For these reasons, many applications require an image compression method that would perform:
Typically, users had to choose different methods depending on whether the compression or fast inspection is desired.
Commonly used lossless compression techniques, such as GIF or PING, show very good performance, but all they can offer in order to provide progressive decompression is an interlaced order for pixel transmission. For example, the top-left pixels of 8x8 blocks can be stored in first pass; they are then followed by the pixels missed to produce blocks of 4x4, and so on. Having received the first part of data, the decoder can reconstruct an image consisting of relatively large blocks filled with the colors of their top-left pixels. This approximation, obviously, has insufficient visual perception quality for multicolor images of high frequency.
For lossy compression, but fast extraction of an image, some other methods, such as JPEG or wavelets, may be used. These techniques provide very good compression ratios, but the original image may not be reconstructed completely and significant details may be lost.
This paper presents a new and efficient technique that successfully achieves both objectives - progressive image transmission and (ultimately) lossless compression. It is based on the hierarchical principle of a binary tree data structure and provides compression ratios comparable to the best algorithms known in the literature.

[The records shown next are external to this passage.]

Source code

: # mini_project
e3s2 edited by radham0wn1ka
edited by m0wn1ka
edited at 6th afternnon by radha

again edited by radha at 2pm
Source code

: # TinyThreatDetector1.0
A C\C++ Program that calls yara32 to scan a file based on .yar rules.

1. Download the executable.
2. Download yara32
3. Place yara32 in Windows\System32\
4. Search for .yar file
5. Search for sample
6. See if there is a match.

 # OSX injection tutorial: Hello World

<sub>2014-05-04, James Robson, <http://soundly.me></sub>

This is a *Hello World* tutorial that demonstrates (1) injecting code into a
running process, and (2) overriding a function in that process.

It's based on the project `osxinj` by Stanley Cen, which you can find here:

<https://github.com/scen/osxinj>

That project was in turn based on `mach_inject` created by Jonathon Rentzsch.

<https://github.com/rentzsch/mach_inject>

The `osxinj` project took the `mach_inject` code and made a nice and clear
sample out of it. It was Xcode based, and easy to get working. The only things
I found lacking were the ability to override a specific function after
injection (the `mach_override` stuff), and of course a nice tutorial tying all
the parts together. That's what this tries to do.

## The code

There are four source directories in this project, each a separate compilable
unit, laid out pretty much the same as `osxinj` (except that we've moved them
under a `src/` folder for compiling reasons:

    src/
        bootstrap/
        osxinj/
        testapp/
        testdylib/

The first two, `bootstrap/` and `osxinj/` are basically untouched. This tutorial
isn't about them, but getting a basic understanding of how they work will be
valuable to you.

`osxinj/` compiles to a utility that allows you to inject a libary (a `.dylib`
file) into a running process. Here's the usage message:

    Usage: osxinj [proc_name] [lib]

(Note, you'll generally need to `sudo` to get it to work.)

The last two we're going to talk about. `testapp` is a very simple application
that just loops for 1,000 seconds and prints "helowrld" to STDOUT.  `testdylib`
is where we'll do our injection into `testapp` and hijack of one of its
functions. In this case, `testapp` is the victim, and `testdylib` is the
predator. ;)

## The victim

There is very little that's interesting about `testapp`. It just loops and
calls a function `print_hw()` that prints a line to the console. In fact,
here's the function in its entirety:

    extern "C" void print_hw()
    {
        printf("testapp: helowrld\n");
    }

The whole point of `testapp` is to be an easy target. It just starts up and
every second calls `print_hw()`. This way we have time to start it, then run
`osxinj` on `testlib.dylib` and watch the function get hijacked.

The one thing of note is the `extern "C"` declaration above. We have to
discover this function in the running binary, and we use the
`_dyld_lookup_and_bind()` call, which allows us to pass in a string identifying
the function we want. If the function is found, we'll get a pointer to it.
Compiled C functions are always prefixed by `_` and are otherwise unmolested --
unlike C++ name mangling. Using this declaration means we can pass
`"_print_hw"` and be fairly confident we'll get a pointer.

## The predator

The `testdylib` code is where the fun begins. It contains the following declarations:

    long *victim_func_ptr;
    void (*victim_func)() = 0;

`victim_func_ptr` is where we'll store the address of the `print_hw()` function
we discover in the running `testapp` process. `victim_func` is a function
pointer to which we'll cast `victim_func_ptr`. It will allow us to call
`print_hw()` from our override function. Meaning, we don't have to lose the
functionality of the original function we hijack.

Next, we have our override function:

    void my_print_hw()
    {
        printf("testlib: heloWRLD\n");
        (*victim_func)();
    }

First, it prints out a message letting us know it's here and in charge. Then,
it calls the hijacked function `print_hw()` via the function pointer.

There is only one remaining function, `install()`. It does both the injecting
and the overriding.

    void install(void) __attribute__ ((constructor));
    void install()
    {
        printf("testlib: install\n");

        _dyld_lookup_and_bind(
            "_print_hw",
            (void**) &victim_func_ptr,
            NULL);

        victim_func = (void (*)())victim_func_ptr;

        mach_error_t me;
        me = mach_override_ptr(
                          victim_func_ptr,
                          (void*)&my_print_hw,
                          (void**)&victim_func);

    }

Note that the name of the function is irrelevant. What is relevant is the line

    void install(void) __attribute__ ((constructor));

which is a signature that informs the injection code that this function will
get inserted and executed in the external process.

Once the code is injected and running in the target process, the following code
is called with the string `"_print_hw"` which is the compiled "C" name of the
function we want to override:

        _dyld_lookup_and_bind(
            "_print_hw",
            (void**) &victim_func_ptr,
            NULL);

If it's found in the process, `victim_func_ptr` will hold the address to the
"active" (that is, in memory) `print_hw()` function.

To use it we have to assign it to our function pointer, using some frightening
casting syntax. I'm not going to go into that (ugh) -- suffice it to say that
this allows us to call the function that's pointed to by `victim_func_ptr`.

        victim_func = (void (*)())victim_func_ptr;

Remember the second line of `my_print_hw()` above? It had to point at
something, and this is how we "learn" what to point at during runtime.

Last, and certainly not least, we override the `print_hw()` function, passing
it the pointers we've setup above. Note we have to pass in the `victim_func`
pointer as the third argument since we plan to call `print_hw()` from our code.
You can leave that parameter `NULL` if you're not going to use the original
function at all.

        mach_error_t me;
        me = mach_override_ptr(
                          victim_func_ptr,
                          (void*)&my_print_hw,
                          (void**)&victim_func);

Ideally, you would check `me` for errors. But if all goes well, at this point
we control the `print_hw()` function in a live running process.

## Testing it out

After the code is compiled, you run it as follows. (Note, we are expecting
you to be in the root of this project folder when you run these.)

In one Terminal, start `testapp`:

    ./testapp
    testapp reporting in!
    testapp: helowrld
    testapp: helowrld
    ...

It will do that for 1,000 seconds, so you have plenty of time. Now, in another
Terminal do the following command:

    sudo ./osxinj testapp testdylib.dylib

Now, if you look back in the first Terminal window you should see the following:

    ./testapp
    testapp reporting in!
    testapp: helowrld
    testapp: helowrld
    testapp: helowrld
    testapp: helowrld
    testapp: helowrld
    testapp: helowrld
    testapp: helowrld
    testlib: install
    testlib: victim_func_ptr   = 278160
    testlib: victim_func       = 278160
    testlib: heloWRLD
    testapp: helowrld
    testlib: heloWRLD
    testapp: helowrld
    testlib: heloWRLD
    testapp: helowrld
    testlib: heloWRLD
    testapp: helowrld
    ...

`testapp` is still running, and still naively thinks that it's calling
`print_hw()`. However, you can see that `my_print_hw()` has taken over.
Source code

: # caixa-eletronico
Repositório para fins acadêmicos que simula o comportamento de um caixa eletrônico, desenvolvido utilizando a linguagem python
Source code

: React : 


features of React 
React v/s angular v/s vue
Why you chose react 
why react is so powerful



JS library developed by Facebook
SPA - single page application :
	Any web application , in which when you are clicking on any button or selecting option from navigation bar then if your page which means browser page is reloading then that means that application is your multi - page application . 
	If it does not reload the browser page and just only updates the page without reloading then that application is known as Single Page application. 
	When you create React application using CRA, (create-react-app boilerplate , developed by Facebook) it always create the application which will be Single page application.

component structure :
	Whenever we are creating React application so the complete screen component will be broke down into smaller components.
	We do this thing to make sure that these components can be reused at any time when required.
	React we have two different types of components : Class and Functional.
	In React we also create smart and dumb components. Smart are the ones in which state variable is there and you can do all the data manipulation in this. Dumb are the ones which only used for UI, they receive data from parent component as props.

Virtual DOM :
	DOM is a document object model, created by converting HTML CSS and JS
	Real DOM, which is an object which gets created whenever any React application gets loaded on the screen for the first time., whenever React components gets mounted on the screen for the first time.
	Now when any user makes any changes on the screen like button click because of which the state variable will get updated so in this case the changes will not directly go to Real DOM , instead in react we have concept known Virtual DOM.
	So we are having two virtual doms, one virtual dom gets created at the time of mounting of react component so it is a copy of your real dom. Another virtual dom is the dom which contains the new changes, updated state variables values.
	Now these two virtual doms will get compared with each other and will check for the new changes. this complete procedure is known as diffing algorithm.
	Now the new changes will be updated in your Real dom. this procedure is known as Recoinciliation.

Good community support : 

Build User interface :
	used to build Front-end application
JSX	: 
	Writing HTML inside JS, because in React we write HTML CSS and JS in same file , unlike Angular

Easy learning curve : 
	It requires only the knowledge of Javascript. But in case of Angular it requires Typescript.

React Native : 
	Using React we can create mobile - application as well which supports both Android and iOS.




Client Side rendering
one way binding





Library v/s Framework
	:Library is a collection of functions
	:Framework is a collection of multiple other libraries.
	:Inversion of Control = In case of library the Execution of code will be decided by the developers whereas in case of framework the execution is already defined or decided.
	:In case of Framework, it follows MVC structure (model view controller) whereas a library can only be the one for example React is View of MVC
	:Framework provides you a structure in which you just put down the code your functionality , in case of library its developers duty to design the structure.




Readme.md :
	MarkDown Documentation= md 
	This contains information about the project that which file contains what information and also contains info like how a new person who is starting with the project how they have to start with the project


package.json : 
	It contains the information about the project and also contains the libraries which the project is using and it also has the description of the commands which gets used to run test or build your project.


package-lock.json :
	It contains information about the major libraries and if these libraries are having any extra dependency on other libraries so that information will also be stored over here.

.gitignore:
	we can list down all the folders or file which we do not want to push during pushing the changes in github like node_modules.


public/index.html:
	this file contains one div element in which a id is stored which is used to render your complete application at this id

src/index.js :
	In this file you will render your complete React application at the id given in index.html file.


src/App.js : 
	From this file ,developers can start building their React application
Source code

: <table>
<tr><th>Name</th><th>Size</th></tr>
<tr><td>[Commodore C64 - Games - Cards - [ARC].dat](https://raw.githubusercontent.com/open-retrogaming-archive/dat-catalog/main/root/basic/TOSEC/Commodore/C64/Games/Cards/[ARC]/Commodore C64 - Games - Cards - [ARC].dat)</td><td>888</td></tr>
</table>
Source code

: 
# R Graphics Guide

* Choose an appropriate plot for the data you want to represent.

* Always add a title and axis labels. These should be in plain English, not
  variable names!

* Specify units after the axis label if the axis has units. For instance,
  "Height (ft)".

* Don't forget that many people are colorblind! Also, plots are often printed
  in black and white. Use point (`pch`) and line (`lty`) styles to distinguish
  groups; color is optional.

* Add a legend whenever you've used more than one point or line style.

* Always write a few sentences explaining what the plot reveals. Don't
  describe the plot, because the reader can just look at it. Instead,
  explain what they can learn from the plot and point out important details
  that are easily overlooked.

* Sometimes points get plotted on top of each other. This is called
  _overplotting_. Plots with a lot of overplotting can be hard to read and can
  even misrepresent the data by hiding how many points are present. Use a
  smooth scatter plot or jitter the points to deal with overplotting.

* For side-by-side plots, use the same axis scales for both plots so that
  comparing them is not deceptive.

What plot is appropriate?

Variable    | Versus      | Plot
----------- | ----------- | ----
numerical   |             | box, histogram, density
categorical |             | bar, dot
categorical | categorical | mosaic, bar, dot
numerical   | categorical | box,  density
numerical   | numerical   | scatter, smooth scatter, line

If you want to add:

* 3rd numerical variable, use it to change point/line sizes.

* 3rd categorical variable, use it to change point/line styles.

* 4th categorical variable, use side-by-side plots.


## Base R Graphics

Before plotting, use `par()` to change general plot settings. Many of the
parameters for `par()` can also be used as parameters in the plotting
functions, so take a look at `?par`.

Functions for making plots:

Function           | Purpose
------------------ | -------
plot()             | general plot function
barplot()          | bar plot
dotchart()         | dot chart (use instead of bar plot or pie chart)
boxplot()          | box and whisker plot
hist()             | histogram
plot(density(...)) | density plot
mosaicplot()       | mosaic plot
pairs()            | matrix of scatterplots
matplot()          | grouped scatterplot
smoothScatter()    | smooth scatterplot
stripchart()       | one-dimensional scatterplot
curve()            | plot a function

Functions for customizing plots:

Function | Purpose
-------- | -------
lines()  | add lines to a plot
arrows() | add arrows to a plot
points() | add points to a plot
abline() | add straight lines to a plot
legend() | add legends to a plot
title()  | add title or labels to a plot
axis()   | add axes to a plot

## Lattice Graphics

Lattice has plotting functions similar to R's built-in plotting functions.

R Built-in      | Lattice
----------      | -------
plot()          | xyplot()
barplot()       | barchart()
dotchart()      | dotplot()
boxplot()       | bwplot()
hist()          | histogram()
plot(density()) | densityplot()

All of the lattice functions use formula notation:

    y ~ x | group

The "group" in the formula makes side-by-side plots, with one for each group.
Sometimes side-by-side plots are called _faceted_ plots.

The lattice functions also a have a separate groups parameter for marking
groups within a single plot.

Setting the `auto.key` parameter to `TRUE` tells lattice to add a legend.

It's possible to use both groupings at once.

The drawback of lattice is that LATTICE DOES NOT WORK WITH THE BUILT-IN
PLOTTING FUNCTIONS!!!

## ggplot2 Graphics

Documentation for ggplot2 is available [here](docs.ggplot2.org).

Some compression methods also use hierarchical structures in order to perform progressive compression. One of the best known algorithms is the S (S+P) transform [1], which assumes that, in the general case, the entropy of an image can be decreased by applying special transformations (non-linear, but still reversible). Thus, an image with lower entropy may be more efficiently compressed with entropy coding methods, such as Arithmetic or Huffman coding. However, this technique performs progressive reconstruction on a block basis regardless of the approximation quality. To solve this problem and increase the compression ratio, a set of partitioning schemes [2] may be applied. This modification (in the case of lossless compression) produces very good results, but still requires entropy encoding and some computational effort for sketch visualization.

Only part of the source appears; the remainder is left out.